Norival, muito obrigado por seu cuidado com meu texto, aqui incluída a exata reprodução, links, e demais detalhamentos. Já estive no site oficial de Resende e feliz pela inclusão lá também. Belo trabalho do amigo. Valeu. Abração.

Anônimo disse...

Norival, meus parabéns pelo seu blog.
Permita-me uma pergunta ao nosso caro Ery: quando vai sair o seu livro? Pode ser uma coletânea, o que acha da idéia?
Grande abraço, Norival.
Adelino

Norival R. Duarte disse...

Obrigado, Ery, pela visita ao meu blog.

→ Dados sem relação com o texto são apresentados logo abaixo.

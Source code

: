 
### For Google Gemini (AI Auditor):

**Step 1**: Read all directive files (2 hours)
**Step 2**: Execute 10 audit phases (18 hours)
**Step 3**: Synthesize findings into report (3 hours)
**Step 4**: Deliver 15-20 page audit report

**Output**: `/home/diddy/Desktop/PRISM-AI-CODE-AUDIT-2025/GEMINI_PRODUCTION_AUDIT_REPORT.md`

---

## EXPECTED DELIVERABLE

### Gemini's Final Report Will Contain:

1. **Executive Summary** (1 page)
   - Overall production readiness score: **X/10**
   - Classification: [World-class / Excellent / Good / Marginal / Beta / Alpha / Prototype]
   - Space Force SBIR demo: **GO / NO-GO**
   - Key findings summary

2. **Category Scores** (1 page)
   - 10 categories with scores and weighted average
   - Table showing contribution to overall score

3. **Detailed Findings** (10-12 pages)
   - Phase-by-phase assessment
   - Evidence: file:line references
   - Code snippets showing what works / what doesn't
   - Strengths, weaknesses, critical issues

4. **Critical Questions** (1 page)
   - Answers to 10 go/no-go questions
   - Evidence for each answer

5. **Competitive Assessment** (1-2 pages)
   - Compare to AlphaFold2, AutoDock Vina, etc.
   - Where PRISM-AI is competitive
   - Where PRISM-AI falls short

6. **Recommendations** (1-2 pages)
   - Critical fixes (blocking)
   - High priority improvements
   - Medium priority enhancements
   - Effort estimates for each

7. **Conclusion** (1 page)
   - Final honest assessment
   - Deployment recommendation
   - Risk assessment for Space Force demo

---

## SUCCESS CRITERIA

E a beleza do trabalho pertence inteiramente a você. O que fiz foi uma singela apresentação, em contraposição à grandiosidade dele.
Mas, em todo caso, me considero seu cúmplice, por termos sido postados também no Site Oficial de Resende.

Um grande abraço.

Norival R. Duarte disse...

Obrigado, Adelino, pela visita ao meu blog. E que bom que você tenha gostado dele.

Quanto ao Ery, o danado devia, como você sugeriu, publicar não um, mas pelo menos dois ou três livros com os textos maravilhosos que ele já produziu.

Volte sempre, amigo e um grande abraço para você.